Comme des rats morts de Benedek Totth

Décidément, l’adolescence en prend pour son grade ces derniers temps en littérature. Loin des nombreux clichés enjolivés sur cette importante période de transition, Benedek Totth nous dépeint une adolescence égoïste, destructrice, obscène et globalement désespérante.

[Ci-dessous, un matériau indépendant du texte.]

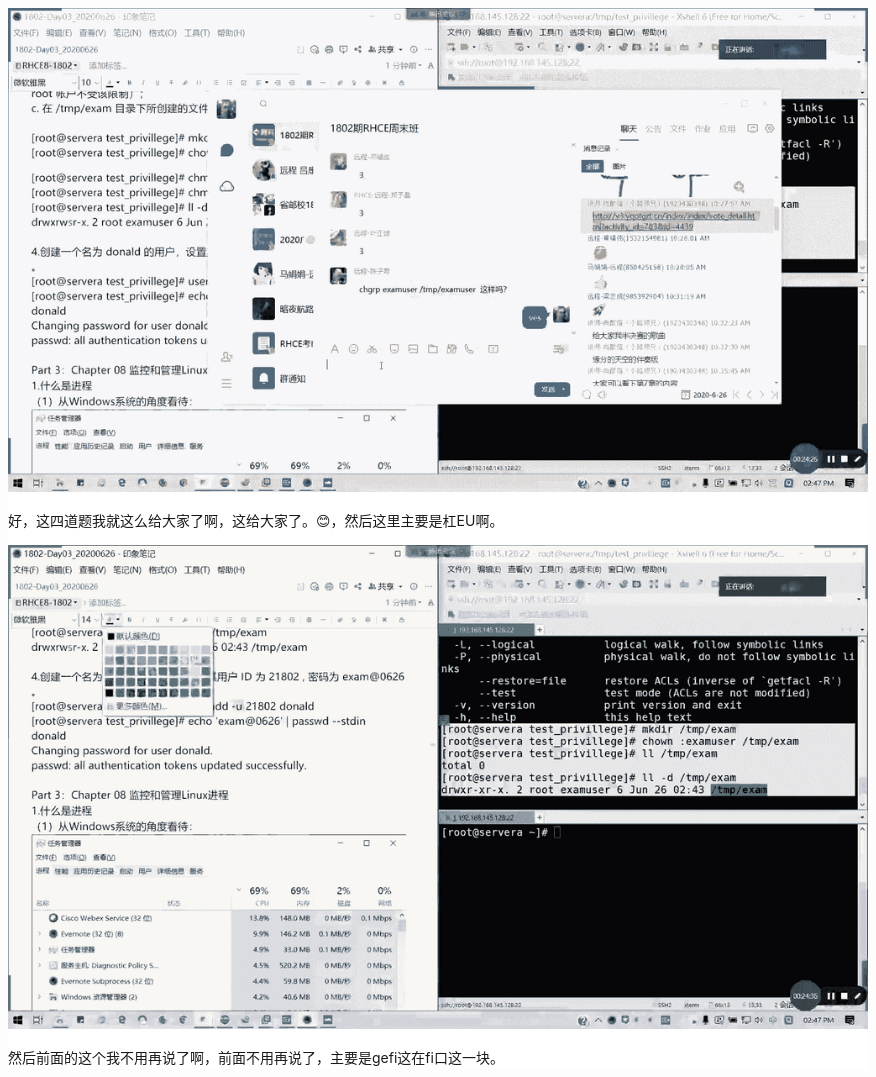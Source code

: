 ![](img/6b6e68d16f19f9f2d5a1bb25d0aa8496_8.png)

好，这四道题我就这么给大家了啊，这给大家了。😊，然后这里主要是杠EU啊。

![](img/6b6e68d16f19f9f2d5a1bb25d0aa8496_10.png)

然后前面的这个我不用再说了啊，前面不用再说了，主要是gefi这在fi口这一块。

Un cycliste écrasé lors d’une soirée de beuverie et abandonné sur le bas de côté de la route en début de roman donne directement le ton. Nos quatre adolescents blasés n’ont qu’un seul objectif : le plaisir immédiat. Drogues, porno, violence, sexe, tout y passe pour éviter l’ennui. Le meurtre du cycliste est vite oublié et apporte un sentiment d’impunité à notre quatuor qui repoussera rapidement toutes les limites.

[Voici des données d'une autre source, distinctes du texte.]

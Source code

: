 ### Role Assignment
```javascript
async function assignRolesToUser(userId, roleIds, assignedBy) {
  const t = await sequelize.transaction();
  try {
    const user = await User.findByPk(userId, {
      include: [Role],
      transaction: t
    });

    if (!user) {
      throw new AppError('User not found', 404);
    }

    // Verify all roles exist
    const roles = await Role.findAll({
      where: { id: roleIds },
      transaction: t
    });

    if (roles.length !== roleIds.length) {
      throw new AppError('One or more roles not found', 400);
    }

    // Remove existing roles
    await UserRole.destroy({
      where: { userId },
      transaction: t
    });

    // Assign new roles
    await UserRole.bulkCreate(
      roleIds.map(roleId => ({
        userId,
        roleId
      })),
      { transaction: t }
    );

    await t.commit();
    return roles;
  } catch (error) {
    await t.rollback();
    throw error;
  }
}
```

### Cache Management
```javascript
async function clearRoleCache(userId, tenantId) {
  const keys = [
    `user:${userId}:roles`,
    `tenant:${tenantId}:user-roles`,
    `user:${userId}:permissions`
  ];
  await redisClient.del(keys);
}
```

Le narrateur, Danny et la Bouée partagent leur temps libre entre la piscine, les soirées et la maison de leur pote Greg. C’est lui qui a la thune, les jeux vidéos et la meilleure collection de porno de toute la ville. Ils invitent souvent des filles, celles qui se laissent faire, et ajoutent différents types de drogue au cocktail. On réalise vite que les personnages ne sont que des coquilles vides qui se côtoient uniquement pour ne pas être seul, leur amitié n’est qu’une façades qui ne demande qu’à s’effondrer à la moindre étincelle.

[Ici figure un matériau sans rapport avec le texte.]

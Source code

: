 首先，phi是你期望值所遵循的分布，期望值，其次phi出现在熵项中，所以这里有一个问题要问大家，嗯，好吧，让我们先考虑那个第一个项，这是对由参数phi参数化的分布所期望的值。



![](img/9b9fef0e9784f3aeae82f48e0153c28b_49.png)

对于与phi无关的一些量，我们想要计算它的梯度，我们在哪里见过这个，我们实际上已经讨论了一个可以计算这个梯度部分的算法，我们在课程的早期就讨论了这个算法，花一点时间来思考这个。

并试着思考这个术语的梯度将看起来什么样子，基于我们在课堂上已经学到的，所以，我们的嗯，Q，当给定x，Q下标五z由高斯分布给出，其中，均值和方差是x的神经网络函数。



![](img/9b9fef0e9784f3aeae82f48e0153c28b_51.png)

L’écriture du hongrois Benedek Totth est aussi violente et brute que l’histoire qu’elle décrit. La vulgarité y est omni-présente et se veut représentative d’une certaine jeunesse actuelle. Mais elle finit par alourdir le récit car elle n’apporte rien aux dialogues.

Alors oui, il y a un petit air de Trainspotting dans tout ça, mais avec un peu moins d’âme. On trouve, dans le roman d’Irvine Welsh, beaucoup d’espoir et une part d’humanité dans chacun des personnages. Les sales gosses de Benek Totth laissent peu de place à l’empathie et le lecteur comprend vite que cette histoire finira mal, tout l’intérêt porte justement sur le comment. Comme des rats morts est un roman choc qui, à travers le regard d’un adolescent désabusé, se veut aussi une critique d’une société où des parents démissionnaires confient l’éducation de leurs enfants aux jeux vidéos et au porno.

Benedek Totth, Comme des rats morts, Actes Sud, 2017.